## Task
If a line below includes the string "images", copy it.

## Material provided
§ §
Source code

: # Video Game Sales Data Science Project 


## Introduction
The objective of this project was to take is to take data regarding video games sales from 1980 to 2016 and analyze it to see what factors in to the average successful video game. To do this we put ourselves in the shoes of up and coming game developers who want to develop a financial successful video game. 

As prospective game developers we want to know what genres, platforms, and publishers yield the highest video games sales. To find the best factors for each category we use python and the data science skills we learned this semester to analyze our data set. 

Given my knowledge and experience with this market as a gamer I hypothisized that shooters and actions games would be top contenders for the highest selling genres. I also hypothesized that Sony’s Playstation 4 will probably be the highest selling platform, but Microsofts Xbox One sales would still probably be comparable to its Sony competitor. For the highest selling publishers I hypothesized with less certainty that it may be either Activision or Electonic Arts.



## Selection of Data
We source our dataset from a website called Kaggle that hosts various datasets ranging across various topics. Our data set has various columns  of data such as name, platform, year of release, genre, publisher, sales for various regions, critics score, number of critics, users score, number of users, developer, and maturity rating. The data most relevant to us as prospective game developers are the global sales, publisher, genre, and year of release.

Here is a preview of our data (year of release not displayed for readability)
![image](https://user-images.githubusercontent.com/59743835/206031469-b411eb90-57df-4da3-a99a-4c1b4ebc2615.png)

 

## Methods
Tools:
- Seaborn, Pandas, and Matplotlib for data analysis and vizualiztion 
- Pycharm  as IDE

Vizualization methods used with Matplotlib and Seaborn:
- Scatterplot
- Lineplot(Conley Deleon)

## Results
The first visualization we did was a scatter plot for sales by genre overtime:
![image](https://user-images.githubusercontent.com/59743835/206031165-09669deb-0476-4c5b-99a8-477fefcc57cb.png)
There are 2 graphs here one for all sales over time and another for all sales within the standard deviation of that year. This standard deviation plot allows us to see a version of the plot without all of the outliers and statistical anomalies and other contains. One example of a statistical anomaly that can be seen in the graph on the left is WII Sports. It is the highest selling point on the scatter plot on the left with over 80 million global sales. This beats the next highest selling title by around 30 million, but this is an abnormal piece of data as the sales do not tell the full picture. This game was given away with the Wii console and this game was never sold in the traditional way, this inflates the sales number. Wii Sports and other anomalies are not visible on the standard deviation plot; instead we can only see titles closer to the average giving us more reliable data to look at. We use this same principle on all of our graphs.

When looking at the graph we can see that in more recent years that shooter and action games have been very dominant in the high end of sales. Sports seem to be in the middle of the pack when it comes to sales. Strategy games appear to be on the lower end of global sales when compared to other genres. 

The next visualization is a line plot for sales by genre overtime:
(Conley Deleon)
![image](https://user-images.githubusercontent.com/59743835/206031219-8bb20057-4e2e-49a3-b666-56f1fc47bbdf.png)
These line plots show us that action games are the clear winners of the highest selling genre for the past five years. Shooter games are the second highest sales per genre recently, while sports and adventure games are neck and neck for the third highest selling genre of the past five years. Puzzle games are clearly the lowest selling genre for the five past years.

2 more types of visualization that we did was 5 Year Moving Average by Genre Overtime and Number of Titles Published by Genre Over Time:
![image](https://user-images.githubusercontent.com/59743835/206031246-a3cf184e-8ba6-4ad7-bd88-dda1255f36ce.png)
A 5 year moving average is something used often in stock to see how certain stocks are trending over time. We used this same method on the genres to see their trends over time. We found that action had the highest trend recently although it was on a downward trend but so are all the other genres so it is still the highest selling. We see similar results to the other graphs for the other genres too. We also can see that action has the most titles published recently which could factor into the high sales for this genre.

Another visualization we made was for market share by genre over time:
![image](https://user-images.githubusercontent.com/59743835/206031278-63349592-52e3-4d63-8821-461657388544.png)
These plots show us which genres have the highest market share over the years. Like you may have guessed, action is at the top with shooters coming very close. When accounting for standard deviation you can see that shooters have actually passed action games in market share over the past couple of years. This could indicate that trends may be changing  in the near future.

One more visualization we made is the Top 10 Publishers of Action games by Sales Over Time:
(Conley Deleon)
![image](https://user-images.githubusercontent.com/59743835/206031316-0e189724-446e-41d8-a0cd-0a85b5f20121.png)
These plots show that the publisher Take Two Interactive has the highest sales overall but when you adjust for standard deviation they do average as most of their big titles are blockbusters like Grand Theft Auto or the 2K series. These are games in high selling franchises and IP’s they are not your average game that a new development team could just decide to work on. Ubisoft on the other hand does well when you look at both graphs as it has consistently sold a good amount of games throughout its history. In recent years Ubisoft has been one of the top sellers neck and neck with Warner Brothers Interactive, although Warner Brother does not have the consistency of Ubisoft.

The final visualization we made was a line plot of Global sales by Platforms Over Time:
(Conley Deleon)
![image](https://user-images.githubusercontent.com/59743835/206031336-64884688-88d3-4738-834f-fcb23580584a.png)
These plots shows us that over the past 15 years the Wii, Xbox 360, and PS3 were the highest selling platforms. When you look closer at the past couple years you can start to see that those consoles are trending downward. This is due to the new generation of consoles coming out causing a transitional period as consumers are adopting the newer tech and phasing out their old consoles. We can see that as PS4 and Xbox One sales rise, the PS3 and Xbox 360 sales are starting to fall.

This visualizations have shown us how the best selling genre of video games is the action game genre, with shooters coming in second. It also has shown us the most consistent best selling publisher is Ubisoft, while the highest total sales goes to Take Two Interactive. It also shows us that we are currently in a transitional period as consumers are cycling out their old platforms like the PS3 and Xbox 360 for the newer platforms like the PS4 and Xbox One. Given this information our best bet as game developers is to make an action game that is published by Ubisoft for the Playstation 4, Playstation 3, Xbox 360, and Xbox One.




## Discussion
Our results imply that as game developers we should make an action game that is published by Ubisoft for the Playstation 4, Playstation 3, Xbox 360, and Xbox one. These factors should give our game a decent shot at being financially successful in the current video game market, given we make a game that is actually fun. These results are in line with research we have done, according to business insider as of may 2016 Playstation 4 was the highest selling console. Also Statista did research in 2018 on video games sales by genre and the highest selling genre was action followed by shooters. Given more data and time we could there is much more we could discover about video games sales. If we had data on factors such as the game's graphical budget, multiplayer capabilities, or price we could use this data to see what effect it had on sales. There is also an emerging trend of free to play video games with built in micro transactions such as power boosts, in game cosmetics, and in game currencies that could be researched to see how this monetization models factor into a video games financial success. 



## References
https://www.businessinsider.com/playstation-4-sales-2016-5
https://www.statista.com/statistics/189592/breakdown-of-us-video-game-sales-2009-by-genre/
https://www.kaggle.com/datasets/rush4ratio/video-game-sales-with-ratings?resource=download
§ §
## Response area
![image](https://user-images.githubusercontent.com/59743835/206031469-b411eb90-57df-4da3-a99a-4c1b4ebc2615.png)
![image](https://user-images.githubusercontent.com/59743835/206031165-09669deb-0476-4c5b-99a8-477fefcc57cb.png)
![image](https://user-images.githubusercontent.com/59743835/206031219-8bb20057-4e2e-49a3-b666-56f1fc47bbdf.png)
![image](https://user-images.githubusercontent.com/59743835/206031246-a3cf184e-8ba6-4ad7-bd88-dda1255f36ce.png)
![image](https://user-images.githubusercontent.com/59743835/206031278-63349592-52e3-4d63-8821-461657388544.png)
![image](https://user-images.githubusercontent.com/59743835/206031316-0e189724-446e-41d8-a0cd-0a85b5f20121.png)
![image](https://user-images.githubusercontent.com/59743835/206031336-64884688-88d3-4738-834f-fcb23580584a.png)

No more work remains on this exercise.